As we are toiling on with performance optimisations, we see a significant performance difference when running an optimised build in Xcode (no debugger attached) or running that same executable from Finder.
Running the exact same workload with CPU profiling enabled gives a ~60% different runtime for us - which would be understandable if not for the fact that the workload consistently runs FASTER when under measurements.
So we can see ~5 seconds runtime for the optimised binary in Xcode (or started from Finder, no difference) and ~3 seconds when running under Instruments with CPU profiling.
What gives?
We'd rather not have to recommend our users to run our app under Instruments with a profile build. :-) :-)
Dunno if this is the solution you're looking for, but Xcode started gathering code coverage by default a while back and it tripped me up because Instruments doesn't.

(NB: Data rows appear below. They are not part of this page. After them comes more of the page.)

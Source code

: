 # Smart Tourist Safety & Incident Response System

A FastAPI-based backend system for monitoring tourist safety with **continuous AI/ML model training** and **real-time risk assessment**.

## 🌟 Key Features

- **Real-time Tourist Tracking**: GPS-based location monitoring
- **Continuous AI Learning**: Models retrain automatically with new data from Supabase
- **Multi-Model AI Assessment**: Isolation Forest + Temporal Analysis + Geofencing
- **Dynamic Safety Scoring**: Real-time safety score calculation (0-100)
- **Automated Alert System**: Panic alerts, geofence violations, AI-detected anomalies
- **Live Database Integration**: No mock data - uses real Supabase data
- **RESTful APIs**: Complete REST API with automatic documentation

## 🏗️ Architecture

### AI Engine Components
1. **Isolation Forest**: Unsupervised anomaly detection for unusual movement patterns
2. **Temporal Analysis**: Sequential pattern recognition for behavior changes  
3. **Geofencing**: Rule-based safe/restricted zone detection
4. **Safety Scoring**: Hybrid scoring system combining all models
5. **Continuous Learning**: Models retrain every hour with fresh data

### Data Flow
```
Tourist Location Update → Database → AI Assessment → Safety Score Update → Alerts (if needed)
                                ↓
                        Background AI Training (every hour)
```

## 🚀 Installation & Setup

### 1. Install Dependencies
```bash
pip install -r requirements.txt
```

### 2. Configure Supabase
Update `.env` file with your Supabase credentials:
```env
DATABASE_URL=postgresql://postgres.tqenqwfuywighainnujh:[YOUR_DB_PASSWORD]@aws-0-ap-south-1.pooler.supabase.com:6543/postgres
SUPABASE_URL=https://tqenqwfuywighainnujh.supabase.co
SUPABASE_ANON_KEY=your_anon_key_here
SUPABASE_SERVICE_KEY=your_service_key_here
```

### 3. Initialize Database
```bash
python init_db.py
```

I've been diligent about turning it off whenever I want to measure things in Xcode.
Yeah, we do - the data sets we test with now makes it a prerequisite to maintain sanity ;-)
Major other issue related to that is that Xcode always builds for both x86 and arm when building optimized / profiling (no way to turn that off) - so we get to wait 2x the time for builds even when we’ll never ship on x86 (as the debug builds runs too slow), so got to pick our poison there - but I digress.
It’s really appropriate, we don’t use any x86 hardware and all our customers will be on M3+ in production. But even if I disable it in the project settings, it will still build for both - seems really to be no way to get around it….
I think my first step for figuring out what's going on would be to use sample to sample the slow version of the app, then compare the profile to the fast version in Instruments. In theory a 1.66x difference should show up pretty nicely.
Thanks David, makes sense, will try that when back in the office tomorrow - just have this feeling that it will boost and go faster if I turn on sampling (JK)
Ok, maybe I start to understand something - the resulting .app is arm64 only - it seems that the unnecessary compiling may be SPM dependencies that aren't picking up the build architectures. Unfortunately we have quite a few such dependencies (the Xcode project is a small part of the overall code base built, the majority by far is SPM).
I believe you can make swift build only a single architecture for a package from the command line, but I don't think you can configure a Package that way. @NeoNacho?
The only way we have for that is using xcodebuild on the CLI. If you pass the excluded arches build setting as an override there, it'll apply to packages as well. In the UI, there's no facility to do this.
Aha, ouch, thanks. That’s ok for CI, but a bit painful for normal workflow - hope it’ll be possible somehow in the future - at least before x86 is deprecated in macOS :-)
So back from the digression, will try the sample to understand the root issue of the performance difference tomorrow when in office.
Ok, I've sampled and compared the samples - in one of them one particular path is executed several X more. The data set they operate on is identical, the order they operate on is the same, so it's very unclear why there's a difference yet. (first guess would be that it was some degenerate hashing function and that the data set came in a bad order or something, but that is unfortunately not the issue)
It's reproducible even when starting the application from the Finder, and the performance difference is definitely there depending on whether it was built for profiling or just optimised).
Suffice to say, quite strange, will continue to dig for root cause (also will look at the Xcode build options and see if it's possible to compare how the builds are done, something obviously is different between these two modes!).